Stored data
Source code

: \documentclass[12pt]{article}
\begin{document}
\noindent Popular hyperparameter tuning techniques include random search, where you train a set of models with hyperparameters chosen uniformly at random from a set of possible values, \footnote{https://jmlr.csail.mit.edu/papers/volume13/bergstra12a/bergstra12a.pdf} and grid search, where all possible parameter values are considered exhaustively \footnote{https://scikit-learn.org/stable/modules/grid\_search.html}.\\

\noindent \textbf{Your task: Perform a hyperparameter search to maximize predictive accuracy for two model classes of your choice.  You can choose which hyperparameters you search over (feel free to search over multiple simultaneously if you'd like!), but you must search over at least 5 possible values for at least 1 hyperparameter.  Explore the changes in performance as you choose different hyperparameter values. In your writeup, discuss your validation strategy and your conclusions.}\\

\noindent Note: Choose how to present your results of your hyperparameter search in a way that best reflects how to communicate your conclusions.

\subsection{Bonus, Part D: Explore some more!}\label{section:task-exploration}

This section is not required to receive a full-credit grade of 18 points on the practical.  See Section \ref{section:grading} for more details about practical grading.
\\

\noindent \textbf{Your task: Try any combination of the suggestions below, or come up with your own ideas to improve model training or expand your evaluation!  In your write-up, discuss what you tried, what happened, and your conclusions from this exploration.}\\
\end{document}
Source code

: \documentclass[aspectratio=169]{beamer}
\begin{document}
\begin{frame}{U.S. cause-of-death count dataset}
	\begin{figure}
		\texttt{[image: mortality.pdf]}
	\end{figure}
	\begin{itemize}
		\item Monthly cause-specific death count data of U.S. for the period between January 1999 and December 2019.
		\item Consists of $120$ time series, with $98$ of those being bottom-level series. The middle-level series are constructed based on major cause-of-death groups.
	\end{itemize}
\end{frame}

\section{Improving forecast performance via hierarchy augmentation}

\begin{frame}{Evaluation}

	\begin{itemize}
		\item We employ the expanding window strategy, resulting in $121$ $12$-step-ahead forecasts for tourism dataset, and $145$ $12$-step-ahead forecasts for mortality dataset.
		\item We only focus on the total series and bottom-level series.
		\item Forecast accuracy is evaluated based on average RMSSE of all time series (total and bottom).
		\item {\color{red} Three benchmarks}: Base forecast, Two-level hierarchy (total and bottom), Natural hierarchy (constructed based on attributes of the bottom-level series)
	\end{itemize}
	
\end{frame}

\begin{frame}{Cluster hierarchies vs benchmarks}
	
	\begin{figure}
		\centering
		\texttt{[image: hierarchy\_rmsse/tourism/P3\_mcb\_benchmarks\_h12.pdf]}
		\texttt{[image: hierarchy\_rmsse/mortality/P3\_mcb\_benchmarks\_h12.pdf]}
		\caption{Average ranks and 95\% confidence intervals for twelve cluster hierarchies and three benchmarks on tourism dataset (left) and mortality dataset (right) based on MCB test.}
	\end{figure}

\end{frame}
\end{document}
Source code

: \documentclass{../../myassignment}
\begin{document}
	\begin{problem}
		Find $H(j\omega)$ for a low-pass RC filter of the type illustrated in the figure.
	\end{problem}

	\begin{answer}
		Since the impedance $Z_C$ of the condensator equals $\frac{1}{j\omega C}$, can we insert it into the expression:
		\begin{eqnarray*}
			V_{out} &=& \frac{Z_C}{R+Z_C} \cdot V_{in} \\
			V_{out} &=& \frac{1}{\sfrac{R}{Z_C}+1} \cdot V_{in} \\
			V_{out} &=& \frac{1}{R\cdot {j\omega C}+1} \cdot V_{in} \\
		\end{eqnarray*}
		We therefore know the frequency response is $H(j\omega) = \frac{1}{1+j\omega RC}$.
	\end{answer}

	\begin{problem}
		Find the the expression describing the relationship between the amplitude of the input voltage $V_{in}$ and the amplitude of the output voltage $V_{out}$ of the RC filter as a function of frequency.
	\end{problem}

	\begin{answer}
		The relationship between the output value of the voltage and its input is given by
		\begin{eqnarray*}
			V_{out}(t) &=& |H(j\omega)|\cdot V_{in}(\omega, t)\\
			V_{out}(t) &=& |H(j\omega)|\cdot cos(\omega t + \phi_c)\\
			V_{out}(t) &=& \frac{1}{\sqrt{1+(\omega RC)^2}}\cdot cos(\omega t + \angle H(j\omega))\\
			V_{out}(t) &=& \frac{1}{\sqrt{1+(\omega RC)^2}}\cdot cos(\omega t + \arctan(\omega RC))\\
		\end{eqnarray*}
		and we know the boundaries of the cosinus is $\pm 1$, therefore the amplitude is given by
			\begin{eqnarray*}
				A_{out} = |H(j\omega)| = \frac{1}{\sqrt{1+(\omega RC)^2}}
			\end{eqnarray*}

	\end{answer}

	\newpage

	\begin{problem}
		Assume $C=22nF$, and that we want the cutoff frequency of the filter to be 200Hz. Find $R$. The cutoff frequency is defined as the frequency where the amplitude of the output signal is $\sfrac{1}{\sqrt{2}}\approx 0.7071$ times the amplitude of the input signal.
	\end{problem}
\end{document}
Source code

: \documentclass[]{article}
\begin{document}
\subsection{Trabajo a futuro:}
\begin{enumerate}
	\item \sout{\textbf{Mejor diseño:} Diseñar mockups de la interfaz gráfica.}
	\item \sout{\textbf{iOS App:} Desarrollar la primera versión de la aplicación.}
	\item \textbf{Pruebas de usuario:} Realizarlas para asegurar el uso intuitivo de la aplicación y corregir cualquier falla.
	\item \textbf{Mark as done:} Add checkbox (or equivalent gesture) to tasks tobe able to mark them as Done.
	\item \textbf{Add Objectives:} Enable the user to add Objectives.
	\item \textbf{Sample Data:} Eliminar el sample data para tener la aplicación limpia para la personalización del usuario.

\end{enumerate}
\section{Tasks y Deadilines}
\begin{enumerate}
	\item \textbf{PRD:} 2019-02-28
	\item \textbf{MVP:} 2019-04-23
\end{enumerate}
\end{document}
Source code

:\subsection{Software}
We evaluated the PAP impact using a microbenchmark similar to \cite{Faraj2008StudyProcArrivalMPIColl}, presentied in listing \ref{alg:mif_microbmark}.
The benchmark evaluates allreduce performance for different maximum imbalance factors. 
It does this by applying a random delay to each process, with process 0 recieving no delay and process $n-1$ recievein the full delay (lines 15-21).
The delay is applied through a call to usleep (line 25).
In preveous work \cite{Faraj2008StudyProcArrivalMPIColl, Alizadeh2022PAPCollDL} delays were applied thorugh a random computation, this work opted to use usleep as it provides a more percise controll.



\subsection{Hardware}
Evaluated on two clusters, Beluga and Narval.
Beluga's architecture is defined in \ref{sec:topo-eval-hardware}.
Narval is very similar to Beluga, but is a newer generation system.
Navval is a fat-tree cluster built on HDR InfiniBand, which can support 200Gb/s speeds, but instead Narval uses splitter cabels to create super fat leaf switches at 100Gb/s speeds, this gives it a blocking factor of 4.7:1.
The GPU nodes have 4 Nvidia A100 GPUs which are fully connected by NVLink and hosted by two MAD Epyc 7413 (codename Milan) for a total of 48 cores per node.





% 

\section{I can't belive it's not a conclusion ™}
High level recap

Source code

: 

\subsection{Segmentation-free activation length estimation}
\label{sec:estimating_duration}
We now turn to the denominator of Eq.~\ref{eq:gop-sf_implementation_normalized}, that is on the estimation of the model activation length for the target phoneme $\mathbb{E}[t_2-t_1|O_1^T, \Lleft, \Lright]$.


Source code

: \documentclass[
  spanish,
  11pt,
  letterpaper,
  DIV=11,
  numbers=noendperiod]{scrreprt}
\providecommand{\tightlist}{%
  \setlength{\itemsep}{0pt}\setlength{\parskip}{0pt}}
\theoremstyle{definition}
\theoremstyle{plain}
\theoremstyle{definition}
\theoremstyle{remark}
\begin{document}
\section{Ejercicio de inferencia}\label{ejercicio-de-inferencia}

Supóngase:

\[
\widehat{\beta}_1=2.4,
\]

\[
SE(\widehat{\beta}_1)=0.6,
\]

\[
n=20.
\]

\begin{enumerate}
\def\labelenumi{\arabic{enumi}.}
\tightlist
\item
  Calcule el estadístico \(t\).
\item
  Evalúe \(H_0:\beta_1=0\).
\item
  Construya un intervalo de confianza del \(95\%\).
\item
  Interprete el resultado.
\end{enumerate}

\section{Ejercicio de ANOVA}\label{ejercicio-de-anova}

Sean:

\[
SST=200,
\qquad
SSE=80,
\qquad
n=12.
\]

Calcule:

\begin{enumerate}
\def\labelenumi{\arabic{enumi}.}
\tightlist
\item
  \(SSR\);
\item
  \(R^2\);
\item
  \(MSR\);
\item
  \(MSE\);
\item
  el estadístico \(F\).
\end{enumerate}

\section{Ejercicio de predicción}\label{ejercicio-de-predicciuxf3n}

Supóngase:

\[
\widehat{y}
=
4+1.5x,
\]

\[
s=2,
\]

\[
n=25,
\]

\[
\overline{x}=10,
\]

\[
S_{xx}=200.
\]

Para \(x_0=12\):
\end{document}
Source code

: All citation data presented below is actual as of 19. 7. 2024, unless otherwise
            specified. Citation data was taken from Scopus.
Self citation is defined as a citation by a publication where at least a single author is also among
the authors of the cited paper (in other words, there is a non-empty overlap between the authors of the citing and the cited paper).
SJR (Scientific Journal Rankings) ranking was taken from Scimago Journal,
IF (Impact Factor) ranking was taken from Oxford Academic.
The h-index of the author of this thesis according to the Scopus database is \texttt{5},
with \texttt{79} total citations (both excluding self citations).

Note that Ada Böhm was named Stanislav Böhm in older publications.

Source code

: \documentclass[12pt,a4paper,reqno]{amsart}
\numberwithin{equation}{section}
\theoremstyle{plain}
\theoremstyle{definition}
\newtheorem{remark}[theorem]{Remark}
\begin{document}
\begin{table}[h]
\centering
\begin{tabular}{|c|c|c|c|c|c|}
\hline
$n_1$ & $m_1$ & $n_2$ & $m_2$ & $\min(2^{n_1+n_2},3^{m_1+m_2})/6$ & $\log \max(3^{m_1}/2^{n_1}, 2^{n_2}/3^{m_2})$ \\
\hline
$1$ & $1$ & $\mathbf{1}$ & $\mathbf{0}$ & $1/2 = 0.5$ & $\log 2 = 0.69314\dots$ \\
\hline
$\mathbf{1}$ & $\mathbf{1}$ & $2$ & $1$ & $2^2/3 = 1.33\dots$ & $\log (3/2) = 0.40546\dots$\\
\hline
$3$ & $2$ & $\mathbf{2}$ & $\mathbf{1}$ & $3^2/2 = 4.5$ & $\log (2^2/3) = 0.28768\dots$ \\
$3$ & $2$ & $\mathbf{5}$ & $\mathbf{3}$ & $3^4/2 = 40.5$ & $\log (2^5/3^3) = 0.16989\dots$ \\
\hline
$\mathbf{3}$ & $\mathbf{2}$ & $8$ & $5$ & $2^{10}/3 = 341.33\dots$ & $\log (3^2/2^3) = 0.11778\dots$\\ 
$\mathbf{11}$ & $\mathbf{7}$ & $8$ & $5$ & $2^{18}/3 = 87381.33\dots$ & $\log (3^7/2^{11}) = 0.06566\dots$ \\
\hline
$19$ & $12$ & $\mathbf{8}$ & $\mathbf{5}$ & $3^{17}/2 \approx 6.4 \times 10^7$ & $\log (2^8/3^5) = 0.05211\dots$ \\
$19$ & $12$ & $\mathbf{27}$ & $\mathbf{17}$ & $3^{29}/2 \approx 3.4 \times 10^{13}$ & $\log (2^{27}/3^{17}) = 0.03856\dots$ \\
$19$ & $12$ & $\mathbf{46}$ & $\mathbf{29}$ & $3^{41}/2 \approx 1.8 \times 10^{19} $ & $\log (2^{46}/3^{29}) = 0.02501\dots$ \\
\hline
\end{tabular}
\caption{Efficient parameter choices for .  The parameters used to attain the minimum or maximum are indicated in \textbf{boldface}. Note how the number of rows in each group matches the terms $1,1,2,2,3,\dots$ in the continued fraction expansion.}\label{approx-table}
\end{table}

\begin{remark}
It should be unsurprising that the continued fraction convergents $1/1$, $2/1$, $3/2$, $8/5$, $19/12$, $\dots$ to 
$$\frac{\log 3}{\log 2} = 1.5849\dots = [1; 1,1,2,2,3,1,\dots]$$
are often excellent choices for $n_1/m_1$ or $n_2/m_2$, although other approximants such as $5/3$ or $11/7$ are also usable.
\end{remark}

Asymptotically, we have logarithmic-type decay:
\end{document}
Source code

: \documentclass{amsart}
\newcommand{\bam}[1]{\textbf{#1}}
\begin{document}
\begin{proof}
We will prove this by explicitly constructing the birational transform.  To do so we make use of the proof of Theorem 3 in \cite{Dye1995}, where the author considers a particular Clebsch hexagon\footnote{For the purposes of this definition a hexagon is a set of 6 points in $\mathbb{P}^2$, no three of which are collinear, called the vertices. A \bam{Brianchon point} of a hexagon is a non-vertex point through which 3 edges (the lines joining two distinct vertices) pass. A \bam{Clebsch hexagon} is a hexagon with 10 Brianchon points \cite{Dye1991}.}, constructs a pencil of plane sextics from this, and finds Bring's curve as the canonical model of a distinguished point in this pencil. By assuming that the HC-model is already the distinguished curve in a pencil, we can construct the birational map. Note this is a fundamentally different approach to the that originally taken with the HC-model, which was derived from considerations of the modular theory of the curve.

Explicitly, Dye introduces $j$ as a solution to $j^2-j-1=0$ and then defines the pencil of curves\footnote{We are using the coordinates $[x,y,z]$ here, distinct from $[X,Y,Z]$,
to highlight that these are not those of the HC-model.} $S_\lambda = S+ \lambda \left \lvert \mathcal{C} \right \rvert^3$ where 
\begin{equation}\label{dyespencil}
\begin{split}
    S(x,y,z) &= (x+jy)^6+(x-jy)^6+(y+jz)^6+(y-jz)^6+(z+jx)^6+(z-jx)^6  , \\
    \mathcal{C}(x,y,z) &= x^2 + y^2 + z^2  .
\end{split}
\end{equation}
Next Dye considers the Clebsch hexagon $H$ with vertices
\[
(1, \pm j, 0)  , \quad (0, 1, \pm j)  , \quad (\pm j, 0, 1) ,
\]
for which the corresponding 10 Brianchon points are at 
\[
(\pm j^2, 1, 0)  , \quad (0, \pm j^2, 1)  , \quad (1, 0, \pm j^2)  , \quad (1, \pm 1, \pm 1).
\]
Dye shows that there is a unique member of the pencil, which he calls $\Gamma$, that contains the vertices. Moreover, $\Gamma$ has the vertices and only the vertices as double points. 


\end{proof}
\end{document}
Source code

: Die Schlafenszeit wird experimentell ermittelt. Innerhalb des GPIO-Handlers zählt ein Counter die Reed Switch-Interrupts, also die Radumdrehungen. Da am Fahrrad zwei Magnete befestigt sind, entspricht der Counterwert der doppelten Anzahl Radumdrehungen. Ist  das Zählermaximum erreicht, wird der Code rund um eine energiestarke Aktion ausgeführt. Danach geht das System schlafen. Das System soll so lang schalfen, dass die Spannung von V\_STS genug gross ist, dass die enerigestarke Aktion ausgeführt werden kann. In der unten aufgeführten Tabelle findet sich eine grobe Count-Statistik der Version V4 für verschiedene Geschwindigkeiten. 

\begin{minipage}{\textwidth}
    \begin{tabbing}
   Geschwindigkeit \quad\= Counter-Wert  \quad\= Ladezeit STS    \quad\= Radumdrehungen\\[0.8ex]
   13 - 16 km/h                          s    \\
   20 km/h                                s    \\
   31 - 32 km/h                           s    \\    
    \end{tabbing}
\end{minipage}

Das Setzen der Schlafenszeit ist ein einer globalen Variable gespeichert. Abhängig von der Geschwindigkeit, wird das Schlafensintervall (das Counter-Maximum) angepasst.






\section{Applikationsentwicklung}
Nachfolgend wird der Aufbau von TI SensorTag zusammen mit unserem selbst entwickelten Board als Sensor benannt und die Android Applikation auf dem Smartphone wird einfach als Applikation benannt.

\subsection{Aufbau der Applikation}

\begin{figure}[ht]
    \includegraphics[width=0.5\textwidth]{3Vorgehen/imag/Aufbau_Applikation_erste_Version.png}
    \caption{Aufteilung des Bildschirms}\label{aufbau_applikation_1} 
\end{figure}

#### WORK TO BE COMPLETED:
Every line that holds the word "remark" should be copied from the records above.

#### ANSWER TO THIS EXERCISE:
\theoremstyle{remark}
\newtheorem{remark}[theorem]{Remark}
\begin{remark}
\end{remark}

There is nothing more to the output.